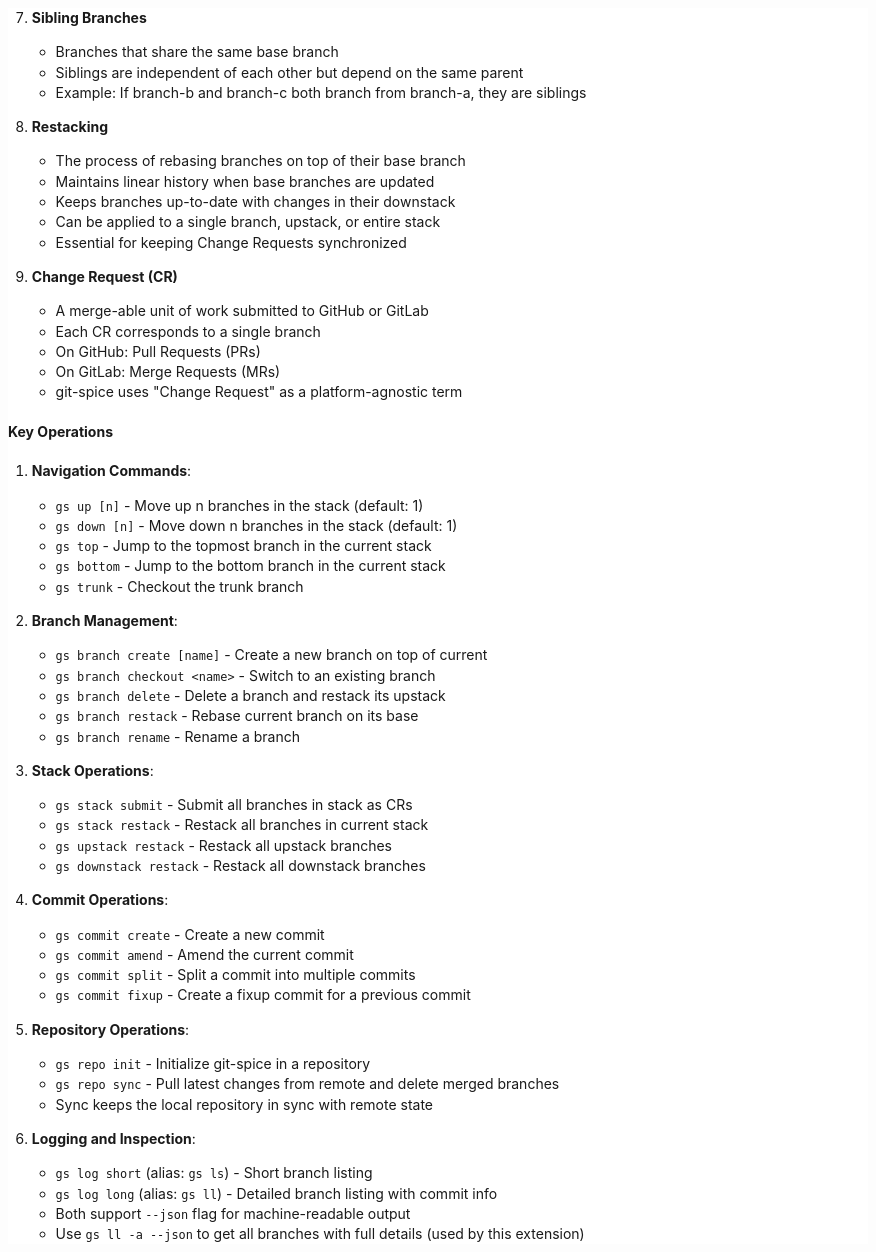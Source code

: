 7. **Sibling Branches**
   - Branches that share the same base branch
   - Siblings are independent of each other but depend on the same parent
   - Example: If branch-b and branch-c both branch from branch-a, they are siblings

8. **Restacking**
   - The process of rebasing branches on top of their base branch
   - Maintains linear history when base branches are updated
   - Keeps branches up-to-date with changes in their downstack
   - Can be applied to a single branch, upstack, or entire stack
   - Essential for keeping Change Requests synchronized

9. **Change Request (CR)**
   - A merge-able unit of work submitted to GitHub or GitLab
   - Each CR corresponds to a single branch
   - On GitHub: Pull Requests (PRs)
   - On GitLab: Merge Requests (MRs)
   - git-spice uses "Change Request" as a platform-agnostic term

#### Key Operations

1. **Navigation Commands**:
   - `gs up [n]` - Move up n branches in the stack (default: 1)
   - `gs down [n]` - Move down n branches in the stack (default: 1)
   - `gs top` - Jump to the topmost branch in the current stack
   - `gs bottom` - Jump to the bottom branch in the current stack
   - `gs trunk` - Checkout the trunk branch

2. **Branch Management**:
   - `gs branch create [name]` - Create a new branch on top of current
   - `gs branch checkout <name>` - Switch to an existing branch
   - `gs branch delete` - Delete a branch and restack its upstack
   - `gs branch restack` - Rebase current branch on its base
   - `gs branch rename` - Rename a branch

3. **Stack Operations**:
   - `gs stack submit` - Submit all branches in stack as CRs
   - `gs stack restack` - Restack all branches in current stack
   - `gs upstack restack` - Restack all upstack branches
   - `gs downstack restack` - Restack all downstack branches

4. **Commit Operations**:
   - `gs commit create` - Create a new commit
   - `gs commit amend` - Amend the current commit
   - `gs commit split` - Split a commit into multiple commits
   - `gs commit fixup` - Create a fixup commit for a previous commit

5. **Repository Operations**:
   - `gs repo init` - Initialize git-spice in a repository
   - `gs repo sync` - Pull latest changes from remote and delete merged branches
   - Sync keeps the local repository in sync with remote state

6. **Logging and Inspection**:
   - `gs log short` (alias: `gs ls`) - Short branch listing
   - `gs log long` (alias: `gs ll`) - Detailed branch listing with commit info
   - Both support `--json` flag for machine-readable output
   - Use `gs ll -a --json` to get all branches with full details (used by this extension)
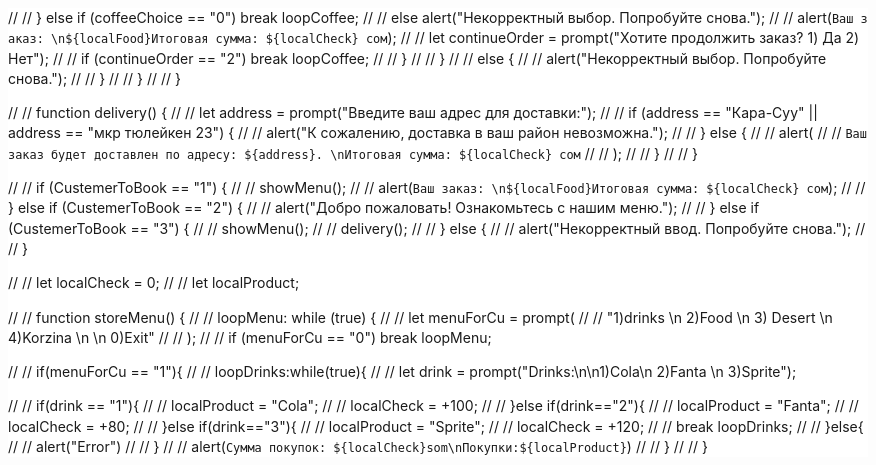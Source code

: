 // //         } else if (coffeeChoice == "0") break loopCoffee;
// //         else alert("Некорректный выбор. Попробуйте снова.");
// //         alert(`Ваш заказ: \n${localFood}Итоговая сумма: ${localCheck} сом`);
// //         let continueOrder = prompt("Хотите продолжить заказ? 1) Да 2) Нет");
// //         if (continueOrder == "2") break loopCoffee;
// //       }
// //     }
// //     else {
// //       alert("Некорректный выбор. Попробуйте снова.");
// //     }
// //   }
// // }

// // function delivery() {
// //   let address = prompt("Введите ваш адрес для доставки:");
// //   if (address == "Кара-Суу" || address == "мкр тюлейкен 23") {
// //     alert("К сожалению, доставка в ваш район невозможна.");
// //   } else {
// //     alert(
// //       `Ваш заказ будет доставлен по адресу: ${address}. \nИтоговая сумма: ${localCheck} сом`
// //     );
// //   }
// // }

// // if (CustemerToBook == "1") {
// //   showMenu();
// //   alert(`Ваш заказ: \n${localFood}Итоговая сумма: ${localCheck} сом`);
// // } else if (CustemerToBook == "2") {
// //   alert("Добро пожаловать! Ознакомьтесь с нашим меню.");
// // } else if (CustemerToBook == "3") {
// //   showMenu();
// //   delivery();
// // } else {
// //   alert("Некорректный ввод. Попробуйте снова.");
// // }

// // let localCheck = 0;
// // let localProduct;

// // function storeMenu() {
// //   loopMenu: while (true) {
// //     let menuForCu = prompt(
// //       "1)drinks \n 2)Food \n 3) Desert \n 4)Korzina \n \n 0)Exit"
// //     );
// //     if (menuForCu == "0") break loopMenu;

// //     if(menuForCu == "1"){
// //       loopDrinks:while(true){
// //       let drink = prompt("Drinks:\n\n1)Cola\n 2)Fanta \n 3)Sprite");

// //       if(drink == "1"){
// //         localProduct = "Cola";
// //         localCheck  = +100;
// //       }else if(drink=="2"){
// //         localProduct = "Fanta";
// //         localCheck = +80;
// //       }else if(drink=="3"){
// //         localProduct = "Sprite";
// //         localCheck = +120;
// //         break loopDrinks;
// //       }else{
// //         alert("Error")
// //       }
// //       alert(`Сумма покупок: ${localCheck}som\nПокупки:${localProduct}`)
// //     }
// //     }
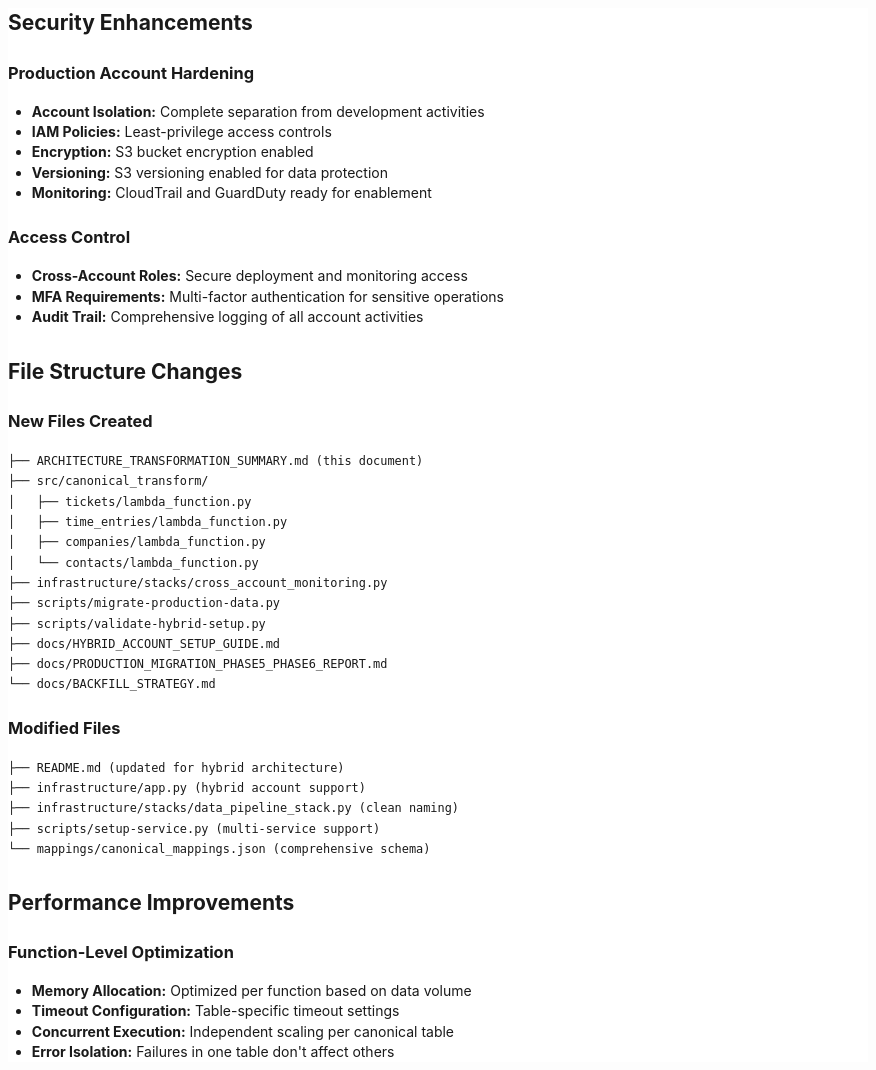 ## Security Enhancements

### Production Account Hardening
- **Account Isolation:** Complete separation from development activities
- **IAM Policies:** Least-privilege access controls
- **Encryption:** S3 bucket encryption enabled
- **Versioning:** S3 versioning enabled for data protection
- **Monitoring:** CloudTrail and GuardDuty ready for enablement

### Access Control
- **Cross-Account Roles:** Secure deployment and monitoring access
- **MFA Requirements:** Multi-factor authentication for sensitive operations
- **Audit Trail:** Comprehensive logging of all account activities

## File Structure Changes

### New Files Created
```
├── ARCHITECTURE_TRANSFORMATION_SUMMARY.md (this document)
├── src/canonical_transform/
│   ├── tickets/lambda_function.py
│   ├── time_entries/lambda_function.py
│   ├── companies/lambda_function.py
│   └── contacts/lambda_function.py
├── infrastructure/stacks/cross_account_monitoring.py
├── scripts/migrate-production-data.py
├── scripts/validate-hybrid-setup.py
├── docs/HYBRID_ACCOUNT_SETUP_GUIDE.md
├── docs/PRODUCTION_MIGRATION_PHASE5_PHASE6_REPORT.md
└── docs/BACKFILL_STRATEGY.md
```

### Modified Files
```
├── README.md (updated for hybrid architecture)
├── infrastructure/app.py (hybrid account support)
├── infrastructure/stacks/data_pipeline_stack.py (clean naming)
├── scripts/setup-service.py (multi-service support)
└── mappings/canonical_mappings.json (comprehensive schema)
```

## Performance Improvements

### Function-Level Optimization
- **Memory Allocation:** Optimized per function based on data volume
- **Timeout Configuration:** Table-specific timeout settings
- **Concurrent Execution:** Independent scaling per canonical table
- **Error Isolation:** Failures in one table don't affect others
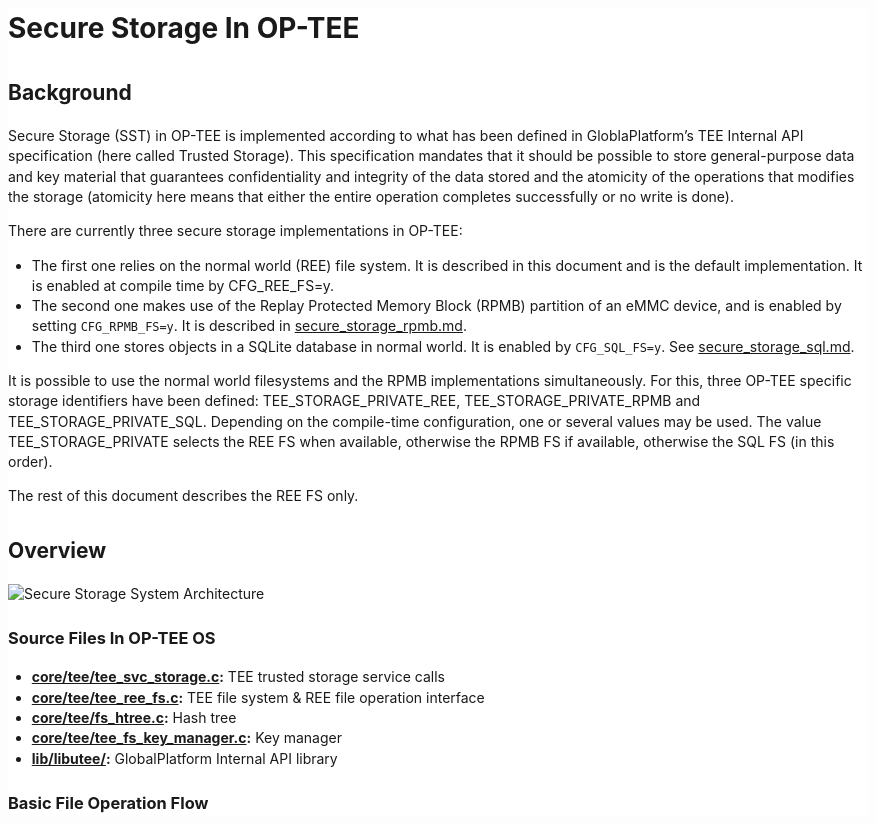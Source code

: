 # Secure Storage In OP-TEE

## Background

Secure Storage (SST) in OP-TEE is implemented according to what has been defined
in GloblaPlatform’s TEE Internal API specification (here called Trusted
Storage). This specification mandates that it should be possible to store
general-purpose data and key material that guarantees confidentiality and
integrity of the data stored and the atomicity of the operations that modifies
the storage (atomicity here means that either the entire operation completes
successfully or no write is done).

There are currently three secure storage implementations in OP-TEE:

- The first one relies on the normal world (REE) file system. It is described in
this document and is the default implementation. It is enabled at compile time
by CFG_REE_FS=y.
- The second one makes use of the Replay Protected Memory Block (RPMB) partition
of an eMMC device, and is enabled by setting `CFG_RPMB_FS=y`. It is described
in [secure_storage_rpmb.md](secure_storage_rpmb.md).
- The third one stores objects in a SQLite database in normal world. It is
enabled by `CFG_SQL_FS=y`. See [secure_storage_sql.md](secure_storage_sql.db).

It is possible to use the normal world filesystems and the RPMB implementations
simultaneously. For this, three OP-TEE specific storage identifiers have been
defined: TEE_STORAGE_PRIVATE_REE, TEE_STORAGE_PRIVATE_RPMB and
TEE_STORAGE_PRIVATE_SQL. Depending on the
compile-time configuration, one or several values may be used.
The value TEE_STORAGE_PRIVATE selects the REE FS when available, otherwise the
RPMB FS if available, otherwise the SQL FS (in this order).

The rest of this document describes the REE FS only.

## Overview

![Secure Storage System Architecture](images/secure_storage/secure_storage_system_architecture.png
"Secure Storage System Architecture")

### Source Files In OP-TEE OS

- **[core/tee/tee_svc_storage.c](../core/tee/tee_svc_storage.c):** TEE trusted
storage service calls
- **[core/tee/tee_ree_fs.c](../core/tee/tee_ree_fs):** TEE file system & REE
file operation interface
- **[core/tee/fs_htree.c](../core/tee/fs_htree.c):** Hash tree
- **[core/tee/tee_fs_key_manager.c](../core/tee/tee_fs_key_manager.c):** Key
manager
- **[lib/libutee/](../lib/libutee/):** GlobalPlatform Internal API library

### Basic File Operation Flow

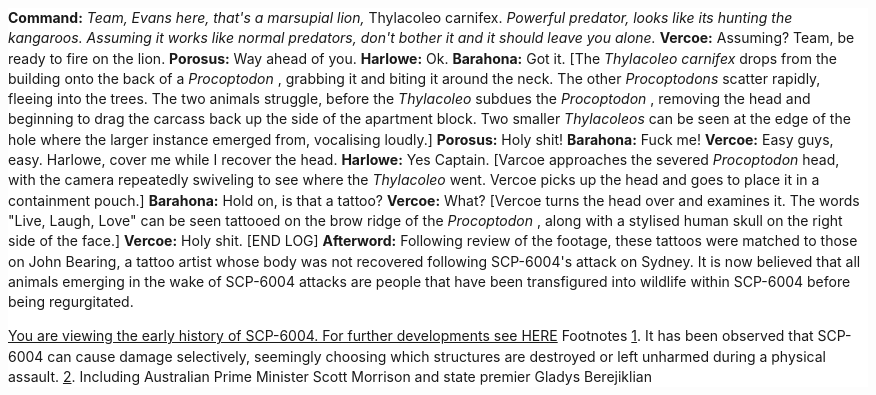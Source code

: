 **Command:** _Team, Evans here, that's a marsupial lion,_ Thylacoleo carnifex. _Powerful predator, looks like its hunting the kangaroos. Assuming it works like normal predators, don't bother it and it should leave you alone._
**Vercoe:** Assuming? Team, be ready to fire on the lion.
**Porosus:** Way ahead of you.
**Harlowe:** Ok.
**Barahona:** Got it.
[The _Thylacoleo carnifex_ drops from the building onto the back of a _Procoptodon_ , grabbing it and biting it around the neck. The other _Procoptodons_ scatter rapidly, fleeing into the trees. The two animals struggle, before the _Thylacoleo_ subdues the _Procoptodon_ , removing the head and beginning to drag the carcass back up the side of the apartment block. Two smaller _Thylacoleos_ can be seen at the edge of the hole where the larger instance emerged from, vocalising loudly.]
**Porosus:** Holy shit!
**Barahona:** Fuck me!
**Vercoe:** Easy guys, easy. Harlowe, cover me while I recover the head.
**Harlowe:** Yes Captain.
[Varcoe approaches the severed _Procoptodon_ head, with the camera repeatedly swiveling to see where the _Thylacoleo_ went. Vercoe picks up the head and goes to place it in a containment pouch.]
**Barahona:** Hold on, is that a tattoo?
**Vercoe:** What?
[Vercoe turns the head over and examines it. The words "Live, Laugh, Love" can be seen tattooed on the brow ridge of the _Procoptodon_ , along with a stylised human skull on the right side of the face.]
**Vercoe:** Holy shit.
[END LOG]
**Afterword:** Following review of the footage, these tattoos were matched to those on John Bearing, a tattoo artist whose body was not recovered following SCP-6004's attack on Sydney. It is now believed that all animals emerging in the wake of SCP-6004 attacks are people that have been transfigured into wildlife within SCP-6004 before being regurgitated.
  
[You are viewing the early history of SCP-6004. For further developments see HERE](/scp-6004/offset/1)
Footnotes
[1](javascript:;). It has been observed that SCP-6004 can cause damage selectively, seemingly choosing which structures are destroyed or left unharmed during a physical assault.
[2](javascript:;). Including Australian Prime Minister Scott Morrison and state premier Gladys Berejiklian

What you need to do: Start with the line with "### New Files Created" in the listing above and stop after the line with "- The second". Write out exactly the lines in that stretch and no others, without pictures.

Task response:
### New Files Created
```
├── ARCHITECTURE_TRANSFORMATION_SUMMARY.md (this document)
├── src/canonical_transform/
│   ├── tickets/lambda_function.py
│   ├── time_entries/lambda_function.py
│   ├── companies/lambda_function.py
│   └── contacts/lambda_function.py
├── infrastructure/stacks/cross_account_monitoring.py
├── scripts/migrate-production-data.py
├── scripts/validate-hybrid-setup.py
├── docs/HYBRID_ACCOUNT_SETUP_GUIDE.md
├── docs/PRODUCTION_MIGRATION_PHASE5_PHASE6_REPORT.md
└── docs/BACKFILL_STRATEGY.md
```

### Modified Files
```
├── README.md (updated for hybrid architecture)
├── infrastructure/app.py (hybrid account support)
├── infrastructure/stacks/data_pipeline_stack.py (clean naming)
├── scripts/setup-service.py (multi-service support)
└── mappings/canonical_mappings.json (comprehensive schema)
```

## Performance Improvements

### Function-Level Optimization
- **Memory Allocation:** Optimized per function based on data volume
- **Timeout Configuration:** Table-specific timeout settings
- **Concurrent Execution:** Independent scaling per canonical table
- **Error Isolation:** Failures in one table don't affect others
Source code

: # Secure Storage In OP-TEE

## Background

Secure Storage (SST) in OP-TEE is implemented according to what has been defined
in GloblaPlatform’s TEE Internal API specification (here called Trusted
Storage). This specification mandates that it should be possible to store
general-purpose data and key material that guarantees confidentiality and
integrity of the data stored and the atomicity of the operations that modifies
the storage (atomicity here means that either the entire operation completes
successfully or no write is done).

There are currently three secure storage implementations in OP-TEE:

- The first one relies on the normal world (REE) file system. It is described in
this document and is the default implementation. It is enabled at compile time
by CFG_REE_FS=y.
- The second one makes use of the Replay Protected Memory Block (RPMB) partition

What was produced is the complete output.